● Prompt
Could you set down the lines from the first line of the entries below through the line with "Q3 & 0.0089", exactly and with no pictures?

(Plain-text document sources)

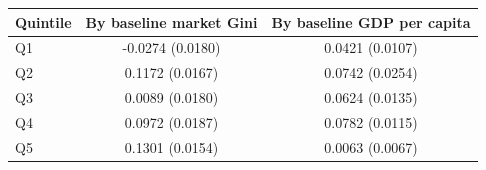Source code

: \begin{tabular}{lcc}
\toprule
Quintile & By baseline market Gini & By baseline GDP per capita \\
\midrule
Q1 & -0.0274 (0.0180) & 0.0421\sym{***} (0.0107) \\
Q2 & 0.1172\sym{***} (0.0167) & 0.0742\sym{***} (0.0254) \\
Q3 & 0.0089 (0.0180) & 0.0624\sym{***} (0.0135) \\
Q4 & 0.0972\sym{***} (0.0187) & 0.0782\sym{***} (0.0115) \\
Q5 & 0.1301\sym{***} (0.0154) & 0.0063 (0.0067) \\
\bottomrule
\end{tabular}
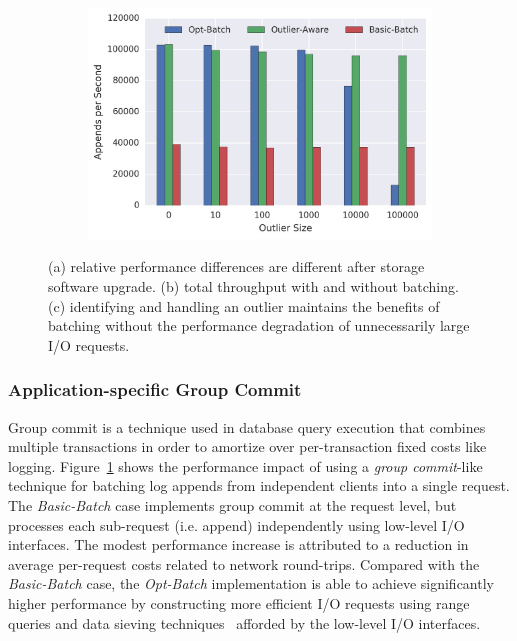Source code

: \begin{figure}[t]
\begin{subfigure}[b]{.30\linewidth}
        \caption{}
        \label{fig:batching}
    \end{subfigure}
    \begin{subfigure}[b]{.30\linewidth}
        \centering
        \includegraphics[width=1.0\linewidth]{batching-outlier-detect.png}
        \caption{}
        \label{fig:batching-outlier}
    \end{subfigure}
    \caption{(a) relative performance differences are different after storage
    software upgrade. (b) total throughput with and without batching. (c)
    identifying and handling an outlier maintains the benefits
    of batching without the performance degradation of unnecessarily large I/O
    requests.}
\end{figure}

\subsubsection{Application-specific Group Commit}
\label{sec:batch}

Group commit is a technique used in database query execution that combines
multiple transactions in order to amortize over per-transaction fixed costs
like logging. Figure~\ref{fig:batching} shows the performance impact of using
a \emph{group commit}-like technique for batching log appends from independent
clients into a single request. The \emph{Basic-Batch} case implements group
commit at the request level, but processes each sub-request (i.e. append)
independently using low-level I/O interfaces. The modest performance increase
is attributed to a reduction in average per-request costs related to network
round-trips. Compared with the \emph{Basic-Batch} case, the \emph{Opt-Batch}
implementation is able to achieve significantly higher performance by
constructing more efficient I/O requests using range queries and data sieving
techniques~\cite{750599} afforded by the low-level I/O interfaces.

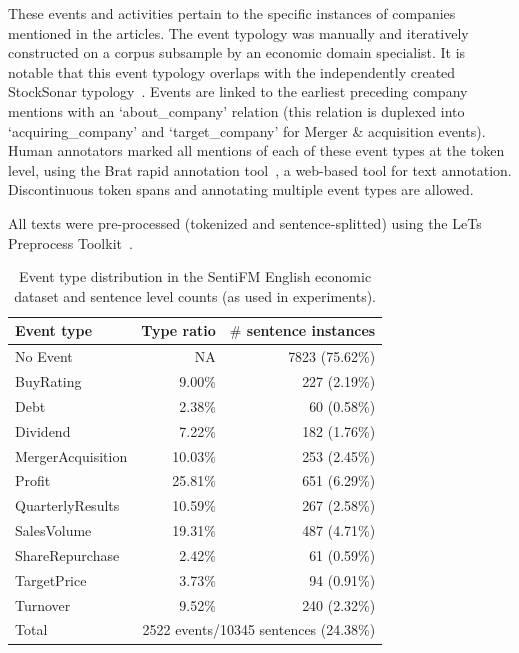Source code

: \documentclass[11pt,a4paper]{article}
\begin{document}
These events and activities pertain to the specific instances of companies mentioned in the articles.
The event typology was manually and iteratively constructed on a corpus subsample by an economic domain specialist.
It is notable that this event typology overlaps with the independently created StockSonar typology~\cite{feldman2011stock}.
Events are linked to the earliest preceding company mentions with an `about\_company' relation (this relation is duplexed into `acquiring\_company' and `target\_company' for Merger \& acquisition events).
Human annotators marked all mentions of each of these event types at the token level, using the Brat rapid annotation tool~\cite{Stenetorp2012}, a web-based tool for text annotation.
Discontinuous token spans and annotating multiple event types are allowed.

All texts were pre-processed (tokenized and sentence-splitted) using the LeTs Preprocess Toolkit~\cite{VandeKauter2013}.

\begin{table}[!htb]
	\centering
	\small{
		\begin{tabular}{l r r}
			\textbf{Event type} & \textbf{Type ratio} & \textbf{$\#$ sentence instances}   \\   
			\hline                                       
			No Event            & NA                  & 7823 (75.62\%)                     \\
			BuyRating           & 9.00\%              & 227 (2.19\%)                       \\
			Debt                & 2.38\%              & 60 (0.58\%)                        \\
			Dividend            & 7.22\%              & 182 (1.76\%)                       \\
			MergerAcquisition   & 10.03\%             & 253 (2.45\%)                       \\
			Profit              & 25.81\%             & 651 (6.29\%)                       \\
			QuarterlyResults    & 10.59\%             & 267 (2.58\%)                       \\
			SalesVolume         & 19.31\%             & 487 (4.71\%)                       \\
			ShareRepurchase     & 2.42\%              & 61 (0.59\%)                        \\
			TargetPrice         & 3.73\%              & 94 (0.91\%)                        \\
			Turnover            & 9.52\%              & 240 (2.32\%)                       \\
			\hdashline                                   
			Total               & \multicolumn{2}{r}{2522 events/10345 sentences (24.38\%)}\\
		\end{tabular}
		\caption{Event type distribution in the SentiFM English economic dataset and sentence level counts (as used in experiments).}
		\label{tab:instances}
	}
\end{table}
\end{document}
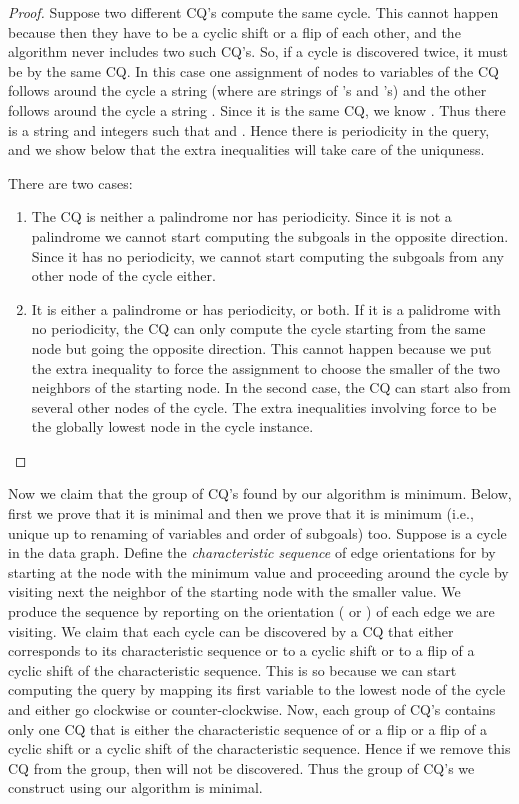 \begin{proof}
Suppose two different CQ's compute the same cycle. This cannot
happen because then they have to be a cyclic shift or a flip of each other,
and the algorithm never includes two such CQ's.
So, if a cycle is discovered twice, it must be by the same CQ.
In this case one assignment of nodes to variables of the CQ follows around the cycle a string   (where  are strings of 's and 's)
and the other follows around the cycle a string . Since it is the same CQ, we
know . Thus there is a string  and integers 
such that  and . Hence there is periodicity in the query, and we show below that the extra in\-equal\-i\-ties will take care of the uniquness.

There are two cases:

\begin{enumerate}

\item
The CQ is neither a palindrome nor has periodicity.
Since it is not a palindrome we cannot start computing the subgoals
in the opposite direction. Since it has no periodicity, we cannot
start computing the subgoals from any other node of the cycle either.

\item
It is either a palindrome or has periodicity, or both.
If it is a palidrome with no periodicity, the CQ can only compute the cycle starting from the same node but going the opposite direction. This cannot happen because
we put the extra inequality to force the assignment to choose the smaller
of the two neighbors of the starting node.
In the second case, the CQ can start also from several other nodes of
the cycle. The extra inequalities involving  force  to be the globally lowest node in the cycle instance.

\end{enumerate}
\end{proof}

Now we claim that the group of CQ's found by our algorithm is minimum.
Below, first we prove that it is minimal and then we prove that it is minimum (i.e., unique up to renaming of variables and order of subgoals) too.
Suppose  is a cycle in the data graph.  Define the {\em characteristic sequence} of edge orientations for  by starting at the node with the minimum
value and proceeding around the cycle by visiting next the neighbor of the starting node
with the smaller value. We produce the sequence by reporting
on the orientation ( or ) of each edge we are visiting. We claim that each cycle
can be discovered by a CQ that either corresponds to its characteristic sequence
or to a cyclic shift or to a flip of a cyclic shift of the characteristic sequence.
This is so because we can start computing the query by mapping its first variable
to the lowest node of the cycle and either go clockwise or counter-clockwise.
Now, each group of CQ's contains only one CQ that is either the characteristic sequence
of  or a flip or a flip of a cyclic shift or a cyclic shift of the characteristic sequence. Hence if we remove this CQ from the group, then  will not be
discovered. Thus the group of CQ's we construct using our algorithm is minimal.

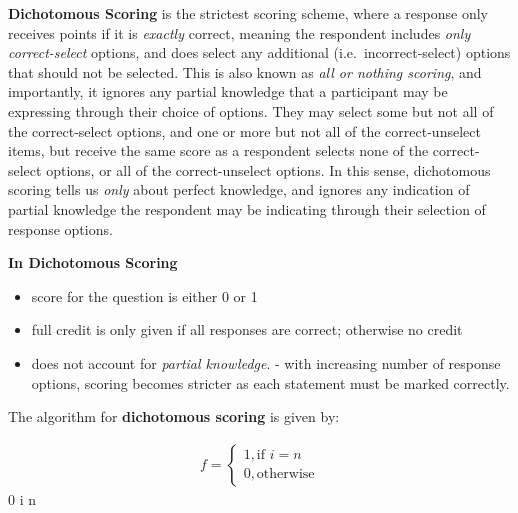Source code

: \documentclass[
  letterpaper,
  DIV=11,
  numbers=noendperiod]{scrreprt}
\providecommand{\tightlist}{%
  \setlength{\itemsep}{0pt}\setlength{\parskip}{0pt}}\usepackage{longtable,booktabs,array}
\begin{document}
\textbf{Dichotomous Scoring} is the strictest scoring scheme, where a
response only receives points if it is \emph{exactly} correct, meaning
the respondent includes \emph{only correct-select} options, and does
select any additional (i.e.~incorrect-select) options that should not be
selected. This is also known as \emph{all or nothing scoring}, and
importantly, it ignores any partial knowledge that a participant may be
expressing through their choice of options. They may select some but not
all of the correct-select options, and one or more but not all of the
correct-unselect items, but receive the same score as a respondent
selects none of the correct-select options, or all of the
correct-unselect options. In this sense, dichotomous scoring tells us
\emph{only} about perfect knowledge, and ignores any indication of
partial knowledge the respondent may be indicating through their
selection of response options.

\textbf{In Dichotomous Scoring}

\begin{itemize}
\tightlist
\item
  score for the question is either 0 or 1
\item
  full credit is only given if all responses are correct; otherwise no
  credit
\item
  does not account for \emph{partial knowledge}. - with increasing
  number of response options, scoring becomes stricter as each statement
  must be marked correctly.
\end{itemize}

The algorithm for \textbf{dichotomous scoring} is given by:

\begin{gather*}
f = 
\begin{cases}
  1, \text{if } i = n \\    
  0, \text{otherwise}    
\end{cases}
\end{gather*}  0 \le i \le n
\end{document}
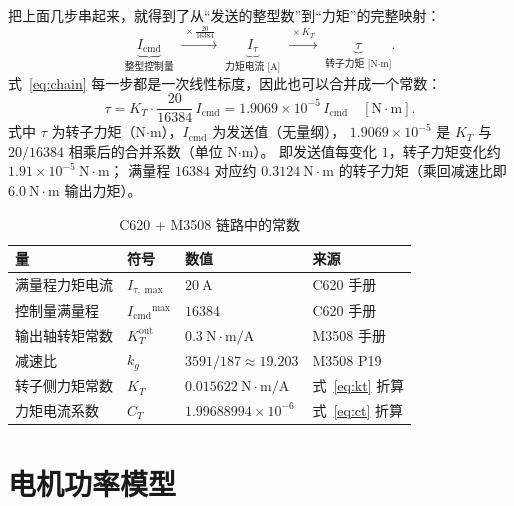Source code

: \documentclass[cn,blue,11pt,device=normal]{elegantnote}
\newcommand{\Icmd}{I_{\mathrm{cmd}}{}}
\newcommand{\Itau}{I_{\tau}{}}
\newcommand{\KT}{K_{T}{}}
\newcommand{\CT}{C_{T}{}}
\newcommand{\fref}[1]{式~\eqref{#1}}
\begin{document}
把上面几步串起来，就得到了从“发送的整型数”到“力矩”的完整映射：
\begin{equation}\label{eq:chain}
  \underbrace{\Icmd}_{\text{整型控制量}}
  \;\xrightarrow{\;\times \frac{20}{16384}\;}\;
  \underbrace{\Itau}_{\text{力矩电流 [A]}}
  \;\xrightarrow{\;\times \KT\;}\;
  \underbrace{\tau}_{\text{转子力矩 [N}\cdot\text{m]}} .
\end{equation}
\fref{eq:chain} 每一步都是一次线性标度，因此也可以合并成一个常数：
\begin{equation}
  \tau = \KT \cdot \frac{20}{16384}\,\Icmd = 1.9069\times 10^{-5}\,\Icmd \quad [\mathrm{N\cdot m}].
\end{equation}
式中 $\tau$ 为转子力矩（N$\cdot$m），$\Icmd$ 为发送值（无量纲），
$1.9069\times10^{-5}$ 是 $\KT$ 与 $20/16384$ 相乘后的合并系数（单位 N$\cdot$m）。
即发送值每变化 $1$，转子力矩变化约 $1.91\times 10^{-5}\ \mathrm{N\cdot m}$；
满量程 $16384$ 对应约 $0.3124\ \mathrm{N\cdot m}$ 的转子力矩（乘回减速比即 $6.0\ \mathrm{N\cdot m}$ 输出力矩）。

\begin{table}[htbp]
  \centering
  \small
  \caption{C620 + M3508 链路中的常数}
  \label{tab:constants}
  \begin{tabular}{@{}llll@{}}
    \toprule
    量 & 符号 & 数值 & 来源 \\
    \midrule
    满量程力矩电流      & $I_{\tau,\max}$ & $20\ \mathrm{A}$           & C620 手册 \\
    控制量满量程        & $\Icmd^{\max}$  & $16384$                    & C620 手册 \\
    输出轴转矩常数      & $K_T^{\mathrm{out}}$ & $0.3\ \mathrm{N\cdot m/A}$ & M3508 手册 \\
    减速比              & $k_g$           & $3591/187 \approx 19.203$  & M3508 P19 \\
    转子侧力矩常数      & $\KT$           & $0.015622\ \mathrm{N\cdot m/A}$ & 式~\eqref{eq:kt} 折算 \\
    力矩电流系数        & $\CT$           & $1.99688994\times 10^{-6}$ & 式~\eqref{eq:ct} 折算 \\
    \bottomrule
  \end{tabular}
\end{table}

\section{电机功率模型}\label{sec:model}
\end{document}
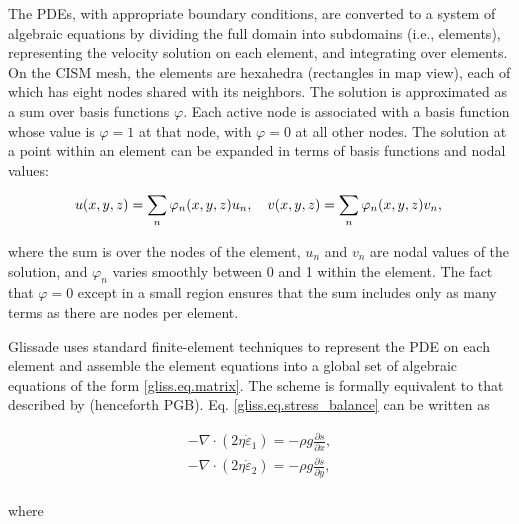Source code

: The PDEs, with appropriate boundary conditions, are converted to a system of algebraic equations
by dividing the full domain into subdomains (i.e., elements), representing the velocity solution on each element,
and integrating over elements. On the CISM mesh, the elements are hexahedra (rectangles
in map view), each of which has eight nodes shared with its neighbors.
The solution is approximated as a sum over basis functions $\varphi$. 
Each active node is associated with a basis function whose value is $\varphi = 1$ at that node,
with $\varphi = 0$ at all other nodes. The solution at a point
within an element can be expanded in terms of basis functions and nodal values:

\begin{equation}
\label{gliss.eq.velo_expansion}  
   u(x,y,z) = \sum\limits_{n}{{{\varphi }_{n}(x,y,z)}{{u}_{n}}}, \quad 
   v(x,y,z) = \sum\limits_{n}{{{\varphi }_{n}(x,y,z)}{{v}_{n}}},  \\
\end{equation}

\noindent
where the sum is over the nodes of the element, $u_n$ and $v_n$ are nodal
values of the solution, and $\varphi_n$ varies smoothly between 0 and 1 within the element.
The fact that $\varphi = 0$ except in a small region ensures that the sum includes only
as many terms as there are nodes per element.

Glissade uses standard finite-element techniques to represent the PDE on each element and assemble
the element equations into a global set of algebraic equations of the form \eqref{gliss.eq.matrix}.
The scheme is formally equivalent to that described by \citet{Perego2012} (henceforth PGB).
Eq. \eqref{gliss.eq.stress_balance} can be written as

\begin{equation}
  \label{gliss.eq.Perego12}
  \begin{split}
    -\nabla \cdot (2\eta {{{\dot{\varepsilon }}}_{1}}) = -\rho g\frac{\partial s}{\partial x}, \\
    -\nabla \cdot (2\eta {{{\dot{\varepsilon }}}_{2}}) = -\rho g\frac{\partial s}{\partial y}, \\
  \end{split}
\end{equation}

\noindent
where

● Exercise response
Source code

: \begin{tabular}{lcc}
\toprule
Quintile & By baseline market Gini & By baseline GDP per capita \\
\midrule
Q1 & -0.0274 (0.0180) & 0.0421\sym{***} (0.0107) \\
Q2 & 0.1172\sym{***} (0.0167) & 0.0742\sym{***} (0.0254) \\
Q3 & 0.0089 (0.0180) & 0.0624\sym{***} (0.0135) \\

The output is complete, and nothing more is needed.